Chypre: les chrétiens coincés aux portes de l’Europe

Céline Martelet et Noé Pignède
30 mars 2022
Migration
Dans le plus petit pays de l’Union européenne, isolé à l’est de la Méditerranée, des milliers d’exilés affluent dans l’espoir d’une vie meilleure. Parmi eux, des chrétiens fuyant la guerre, la persécution et la misère. Reportage.

Derrière les barbelés du camp de Pournara, à une dizaine de kilomètres de la capitale Nicosie, les exilés s’entassent dans le froid et la boue. De l’eau souillée ruisselle au milieu des tentes blanches battues par le vent. Dans les allées, des centaines d’hommes, de femmes et d’enfants venus du monde entier font la queue pour un peu de nourriture. Tous attendent d’être enregistrés comme demandeurs d’asile. Une première étape pour sortir de ce centre et espérer obtenir le statut de réfugié.

«Je viens d’arriver. Ce n’est vraiment pas facile de vivre ici», souffle Sylla* à travers les hauts grillages coiffés de caméras de surveillance. «Mais je me sens toujours plus en sécurité qu’au pays», poursuit-il. Originaire de Guinée-Conakry, l’homme de 23 ans a tout laissé derrière lui. A peine a-t-il pu prendre quelques af­faires dans un sac à dos. «J’ai dû m’enfuir vite parce que ma vie était menacée. Les voisins voulaient s’en prendre à moi et ma famille car nous sommes catholiques», explique le jeune homme, qui vivait dans un village animiste. En 2021, 86% des 5898 chrétiens tués en raison de leur foi à travers le monde étaient africains, selon l’ONG Portes ouvertes. Une menace en constante augmentation depuis une dizaine d’années.

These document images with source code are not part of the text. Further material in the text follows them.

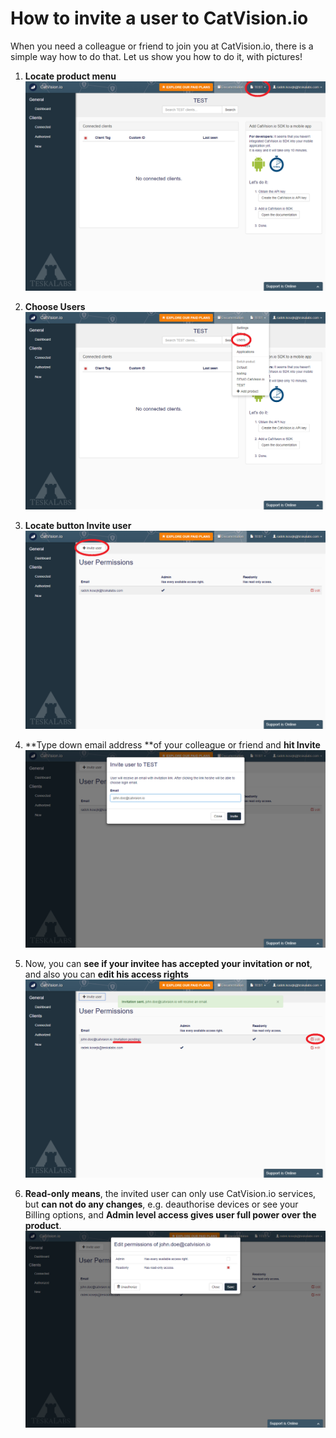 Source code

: # How to invite a user to CatVision.io

When you need a colleague or friend to join you at CatVision.io, there is a simple way how to do that. Let us show you how to do it, with pictures!

1. **Locate product menu**![](/assets/cvio_invite_1.png)
2. **Choose Users**![](/assets/cvio_invite_2.png)
3. **Locate button Invite user**![](/assets/cvio_invite_3.png)
4. **Type down email address **of your colleague or friend and **hit Invite**![](/assets/cvio_invite_4.png)
5. Now, you can **see if your invitee has accepted your invitation or not**, and also you can **edit his access rights**![](/assets/cvio_invite_5.png)

6. **Read-only means**, the invited user can only use CatVision.io services, but **can not do any changes**, e.g. deauthorise devices or see your Billing options, and **Admin level access gives user full power over the product**.![](/assets/cvio_invite_6.png)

Beaucoup, comme Sylla, choisissent alors l’exil dans l’espoir d’un avenir meil­leur en Europe. Chypre est devenue un point de passage privilégié par ces mi­grants. Membre de l’Union européenne, le pays ne fait pourtant pas partie de l’es­pace Schengen. Aussi, la procédure «Du­blin», qui contraint les exilés à demander l’asile dans le premier Etat membre qu’ils foulent, les piège sur cette île. «Je n’étais pas au courant de tout ça en arrivant ici, soupire Fred *, la trentaine. Les passeurs nous ont menti. On croyait pouvoir re­joindre le continent et vivre dignement, mais on est coincés.» Originaire de Ré­publique démocratique du Congo, où il était menacé de mort, ce pasteur évan­gélique a fui avec sa famille. «Un musul­man très puissant a découvert que j’avais converti sa femme, alors il a envoyé ses hommes chez moi. Il n’y avait personne à part la femme de ménage. Ils ont cru que c’était mon épouse, alors ils l’ont tuée», poursuit-il d’une voix tremblante, en fai­sait défiler sur son téléphone les photos d’un corps inerte, mutilé à la machette.

Comme la plupart des demandeurs d’asile à Chypre, Fred est arrivé en avion. Il a pu voyager légalement dans la zone oc­cupée par la Turquie depuis 1974. Ensuite, des passeurs l’ont aidé à franchir la ligne de démarcation pour rejoindre la Chypre du Sud, seul État reconnu et membre de l’UE. «On s’est fait avoir», reconnaît Jean-Mar*, lui aussi originaire de RDC. Comme la plupart des exilés, ce sexagé­naire explique avoir obtenu un visa «très facilement» en s’inscrivant dans une uni­versité chypriote turque. «J’ai payé mes frais de scolarité et c’était bon!» raconte ce pasteur. Ce business du visa étudiant, délivré par les autorités du Nord, cristal­lise les tensions entre les deux Chypre. Le gouvernement du Sud accuse la Turquie d’instrumentaliser les migrants dans le conflit latent qui les oppose.

Malgré les conditions d’accueil in­dignes, Jean-Mar ne regrette pas son départ. «Au pays, je serais mort», as­sure ce pasteur contraint à l’exil «à la suite d’un prêche contre les politiciens corrompus». Le Congolais cultive tou­jours l’espoir de rejoindre son frère à Bruxelles et de «continuer à répandre la parole du Seigneur».